Podréis hacer advertir que aquí no hay maquinaciones políticas. Podréis comprender y proclamar los móviles verdaderos que inspiran la acción de la Iglesia en el mundo y dar testimonio de que no tiene nada que ocultar, que sigue un camino recto, sin rodeos, que ella nada desea sino la verdad para la felicidad de los hombres y la comprensión fecunda entre los pueblos de todos los continentes. Así, gracias a vosotros, muchas prevenciones podrán disiparse. Sirviendo a la verdad, en cualquier caso, habréis contribuido al “desarme de los espíritus”, que es la condición primordial para establecer una verdadera paz sobre la tierra.
Ahí tenéis, estimados señores, nuestras esperanzas, nuestros alientos y nuestros votos. Permitidnos añadir una palabra de agradecimiento. Porque Nos reconocemos vuestros esfuerzos para dar a conocer al gran público las manifestaciones de la vida de la Iglesia. Y en cuanto a Nos, tenemos sobradas razones de estar satisfechos por la deferente simpatía con que habéis hablado en general de nuestra modesta persona.

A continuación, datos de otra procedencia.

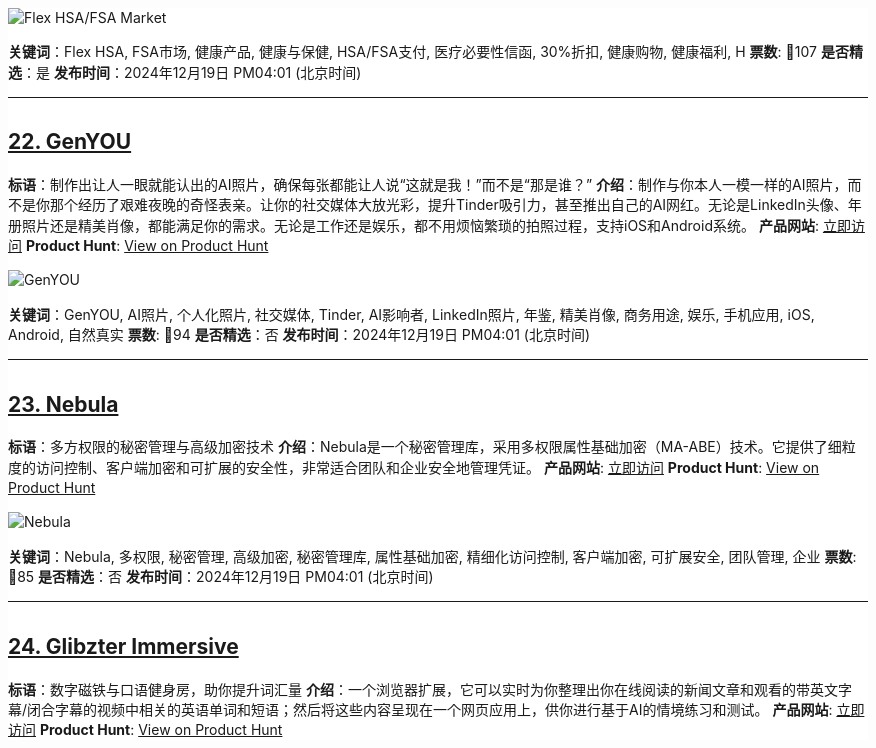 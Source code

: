 ![Flex HSA/FSA Market](https://ph-files.imgix.net/ff256fdf-83f7-4abf-8eaf-f0c9c83ca37b.png?auto=format&fit=crop&frame=1&h=512&w=1024)

**关键词**：Flex HSA, FSA市场, 健康产品, 健康与保健, HSA/FSA支付, 医疗必要性信函, 30%折扣, 健康购物, 健康福利, H
**票数**: 🔺107
**是否精选**：是
**发布时间**：2024年12月19日 PM04:01 (北京时间)

---

## [22. GenYOU ](https://www.producthunt.com/posts/genyou?utm_campaign=producthunt-api&utm_medium=api-v2&utm_source=Application%3A+daily+ph+%28ID%3A+133301%29)
**标语**：制作出让人一眼就能认出的AI照片，确保每张都能让人说“这就是我！”而不是“那是谁？”
**介绍**：制作与你本人一模一样的AI照片，而不是你那个经历了艰难夜晚的奇怪表亲。让你的社交媒体大放光彩，提升Tinder吸引力，甚至推出自己的AI网红。无论是LinkedIn头像、年册照片还是精美肖像，都能满足你的需求。无论是工作还是娱乐，都不用烦恼繁琐的拍照过程，支持iOS和Android系统。
**产品网站**: [立即访问](https://www.producthunt.com/r/MRBV2RDJHZ6QXL?utm_campaign=producthunt-api&utm_medium=api-v2&utm_source=Application%3A+daily+ph+%28ID%3A+133301%29)
**Product Hunt**: [View on Product Hunt](https://www.producthunt.com/posts/genyou?utm_campaign=producthunt-api&utm_medium=api-v2&utm_source=Application%3A+daily+ph+%28ID%3A+133301%29)

![GenYOU ](https://ph-files.imgix.net/5a910e03-bc66-4757-9b66-5183416ee6de.png?auto=format&fit=crop&frame=1&h=512&w=1024)

**关键词**：GenYOU, AI照片, 个人化照片, 社交媒体, Tinder, AI影响者, LinkedIn照片, 年鉴, 精美肖像, 商务用途, 娱乐, 手机应用, iOS, Android, 自然真实
**票数**: 🔺94
**是否精选**：否
**发布时间**：2024年12月19日 PM04:01 (北京时间)

---

## [23. Nebula](https://www.producthunt.com/posts/nebula-9?utm_campaign=producthunt-api&utm_medium=api-v2&utm_source=Application%3A+daily+ph+%28ID%3A+133301%29)
**标语**：多方权限的秘密管理与高级加密技术
**介绍**：Nebula是一个秘密管理库，采用多权限属性基础加密（MA-ABE）技术。它提供了细粒度的访问控制、客户端加密和可扩展的安全性，非常适合团队和企业安全地管理凭证。
**产品网站**: [立即访问](https://www.producthunt.com/r/LSDUBTGV4V7XQA?utm_campaign=producthunt-api&utm_medium=api-v2&utm_source=Application%3A+daily+ph+%28ID%3A+133301%29)
**Product Hunt**: [View on Product Hunt](https://www.producthunt.com/posts/nebula-9?utm_campaign=producthunt-api&utm_medium=api-v2&utm_source=Application%3A+daily+ph+%28ID%3A+133301%29)

![Nebula](https://ph-files.imgix.net/03289df1-bc40-4db9-822f-3c1f7c06c3f3.png?auto=format&fit=crop&frame=1&h=512&w=1024)

**关键词**：Nebula, 多权限, 秘密管理, 高级加密, 秘密管理库, 属性基础加密, 精细化访问控制, 客户端加密, 可扩展安全, 团队管理, 企业
**票数**: 🔺85
**是否精选**：否
**发布时间**：2024年12月19日 PM04:01 (北京时间)

---

## [24. Glibzter Immersive ](https://www.producthunt.com/posts/glibzter-immersive?utm_campaign=producthunt-api&utm_medium=api-v2&utm_source=Application%3A+daily+ph+%28ID%3A+133301%29)
**标语**：数字磁铁与口语健身房，助你提升词汇量
**介绍**：一个浏览器扩展，它可以实时为你整理出你在线阅读的新闻文章和观看的带英文字幕/闭合字幕的视频中相关的英语单词和短语；然后将这些内容呈现在一个网页应用上，供你进行基于AI的情境练习和测试。
**产品网站**: [立即访问](https://www.producthunt.com/r/OS3IEKPE73KWW6?utm_campaign=producthunt-api&utm_medium=api-v2&utm_source=Application%3A+daily+ph+%28ID%3A+133301%29)
**Product Hunt**: [View on Product Hunt](https://www.producthunt.com/posts/glibzter-immersive?utm_campaign=producthunt-api&utm_medium=api-v2&utm_source=Application%3A+daily+ph+%28ID%3A+133301%29)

Llamados por la Providencia a este alto servicio, y llamados en una edad avanzada, después de múltiples experiencias, encontramos, ciertamente, consuelo y aliento en lo que se dice de Nos: personalidad, carácter, iniciativas de apostolado; pero esto no altera la paz tranquila de nuestro espíritu. En 1953, cuando Nos despedimos de Francia, que ha quedado para siempre en nuestro corazón, decíamos: “Para consolación personal mía, mientras yo viva —y en dondequiera que plazca al Santo Padre asignarme un trabajo y una responsabilidad en servicio de la Santa Iglesia—, bastará que todo buen francés, al recordar mi humilde nombre y mi paso por Francia, pueda decir: Era un sacerdote leal y pacífico, siempre y en toda ocasión un amigo seguro y sincero de Francia”.

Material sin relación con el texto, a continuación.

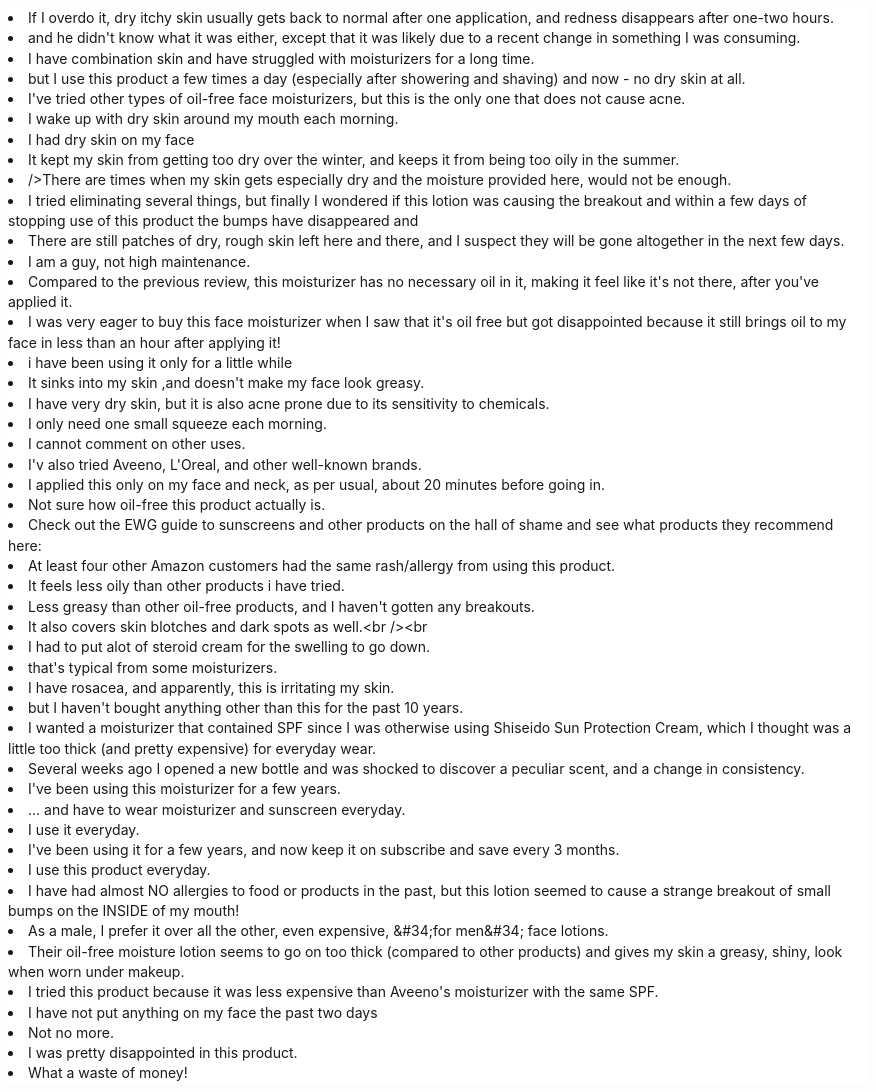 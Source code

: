 <li> If I overdo it, dry itchy skin usually gets back to normal after one application, and redness disappears after one-two hours.</li>
<li> and he didn&#x27;t know what it was either, except that it was likely due to a recent change in something I was consuming.  </li>
<li> I have combination skin and have struggled with moisturizers for a long time.</li>
<li> but I use this product a few times a day (especially after showering and shaving) and now - no dry skin at all.  </li>
<li> I&#x27;ve tried other types of oil-free face moisturizers, but this is the only one that does not cause acne.</li>
<li> I wake up with dry skin around my mouth each morning.</li>
<li> I had dry skin on my face</li>
<li> It kept my skin from getting too dry over the winter, and keeps it from being too oily in the summer.</li>
<li> /&gt;There are times when my skin gets especially dry and the moisture provided here, would not be enough.</li>
<li> I tried eliminating several things, but finally I wondered if this lotion was causing the breakout and within a few days of stopping use of this product the bumps have disappeared and</li>
<li> There are still patches of dry, rough skin left here and there, and I suspect they will be gone altogether in the next few days.</li>
<li> I am a guy, not high maintenance.</li>
<li> Compared to the previous review, this moisturizer has  no necessary oil  in it, making it feel like it&#x27;s not there, after you&#x27;ve applied it.  </li>
<li> I was very eager to buy this face moisturizer when I saw that it&#x27;s oil free but got disappointed because it still brings oil to my face in less than an hour after applying it!</li>
<li> i have been using it only for a little while</li>
<li> It sinks into my skin ,and doesn&#x27;t make my face look greasy.</li>
<li> I have very dry skin, but it is also acne prone due to its sensitivity to chemicals.</li>
<li> I only need one small squeeze each morning.</li>
<li> I cannot comment on other uses.</li>
<li> I&#x27;v also tried Aveeno, L&#x27;Oreal, and other well-known brands.</li>
<li> I applied this only on my face and neck, as per usual, about 20 minutes before going in.</li>
<li> Not sure how oil-free this product actually is.  </li>
<li> Check out the EWG guide to sunscreens and other products on the hall of shame and see what products they recommend here:  </li>
<li> At least four other Amazon customers had the same rash/allergy from using this product.  </li>
<li> It feels less oily than other products i have tried.</li>
<li> Less greasy than other oil-free products, and I haven&#x27;t gotten any breakouts.</li>
<li> It also covers skin blotches and dark spots as well.&lt;br /&gt;&lt;br</li>
<li> I had to put alot of steroid cream for the swelling to go down.  </li>
<li> that&#x27;s typical from some moisturizers.</li>
<li> I have rosacea, and apparently, this is irritating my skin.</li>
<li> but I haven&#x27;t bought anything other than this for the past 10 years.</li>
<li> I wanted a moisturizer that contained SPF since I was otherwise using Shiseido Sun Protection Cream, which I thought was a little too thick (and pretty expensive) for everyday wear.  </li>
<li> Several weeks ago I opened a new bottle and was shocked to discover a peculiar scent, and a change in consistency.  </li>
<li> I&#x27;ve been using this moisturizer  for a few years.</li>
<li> ... and have to wear moisturizer and sunscreen everyday.  </li>
<li> I use it everyday.</li>
<li> I&#x27;ve been using it for a few years, and now keep it on subscribe and save every 3 months.</li>
<li> I use this product everyday.  </li>
<li> I have had almost NO allergies to food or products in the past, but this lotion seemed to cause a strange breakout of small bumps on the INSIDE of my mouth!  </li>
<li> As a male, I prefer it over all the other, even expensive, &amp;#34;for men&amp;#34; face lotions.</li>
<li> Their oil-free moisture lotion seems to go on too thick (compared to other products) and gives my skin a greasy, shiny, look when worn under makeup.</li>
<li> I tried this product because it was less expensive than Aveeno&#x27;s moisturizer with the same SPF.  </li>
<li> I have not put anything on my face the past two days</li>
<li> Not no more.</li>
<li> I was pretty disappointed in this product.  </li>
<li> What a waste of money!</li>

Recogemos ahora, estimados señores, este deseo de hace diez años y lo ampliamos aplicándolo a vuestra profesión: En toda ocasión nos bastara que vosotros podáis escribir, como único y verdadero titulo de honor para Nos: Era un sacerdote ante Dios y ante los pueblos, amigo seguro y sincero de todas las naciones.

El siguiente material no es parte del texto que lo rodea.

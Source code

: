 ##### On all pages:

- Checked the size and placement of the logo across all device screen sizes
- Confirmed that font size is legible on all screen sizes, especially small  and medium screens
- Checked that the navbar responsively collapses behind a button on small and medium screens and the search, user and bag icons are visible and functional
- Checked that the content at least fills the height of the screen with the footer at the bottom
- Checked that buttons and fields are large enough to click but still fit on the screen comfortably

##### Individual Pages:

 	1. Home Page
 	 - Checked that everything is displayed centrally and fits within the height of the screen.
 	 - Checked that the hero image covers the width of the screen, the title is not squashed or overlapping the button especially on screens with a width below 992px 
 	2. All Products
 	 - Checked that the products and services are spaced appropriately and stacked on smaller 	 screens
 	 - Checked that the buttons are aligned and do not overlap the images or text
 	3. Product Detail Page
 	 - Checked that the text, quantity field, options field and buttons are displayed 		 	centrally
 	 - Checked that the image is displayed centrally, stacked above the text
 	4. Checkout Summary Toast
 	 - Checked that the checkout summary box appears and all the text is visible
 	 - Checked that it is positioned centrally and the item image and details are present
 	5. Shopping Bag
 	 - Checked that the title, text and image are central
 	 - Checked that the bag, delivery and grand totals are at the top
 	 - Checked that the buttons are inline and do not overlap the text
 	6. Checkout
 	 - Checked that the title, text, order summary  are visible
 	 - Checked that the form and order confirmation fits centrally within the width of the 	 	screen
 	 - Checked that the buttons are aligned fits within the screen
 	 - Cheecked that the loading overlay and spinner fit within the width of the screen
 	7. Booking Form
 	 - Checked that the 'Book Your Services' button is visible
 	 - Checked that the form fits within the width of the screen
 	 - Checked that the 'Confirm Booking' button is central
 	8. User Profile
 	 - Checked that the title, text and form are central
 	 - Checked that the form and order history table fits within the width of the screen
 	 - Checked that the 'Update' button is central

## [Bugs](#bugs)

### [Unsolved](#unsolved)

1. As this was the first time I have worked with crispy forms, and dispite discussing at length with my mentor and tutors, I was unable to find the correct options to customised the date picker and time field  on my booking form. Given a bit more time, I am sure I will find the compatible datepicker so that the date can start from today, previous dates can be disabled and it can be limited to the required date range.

Y ahora os vamos a bendecir. Según la hermosa expresión bíblica, que vosotros, sin duda, conocéis: “Benedictio patris firmat domus filiorum” (La bendición del padre consolida la casa de sus hijos). Es éste un pensamiento que Nos es familiar y que un padre anciano puede permitirse cuando vuelve con ternura la mirada hacia sus hijos. Así, pues, para terminar, con el corazón lleno de afecto, invocamos sobre vosotros las mejores gracias de lo Alto y os concedemos a vosotros, como también a vuestras familias y a todos vuestros seres queridos, la bendición apostólica.
* AAS 54 (1962) 816; Discorsi-Messaggi-Colloqui del Santo Padre Giovanni XXIII, vol. IV, pp. 599-603.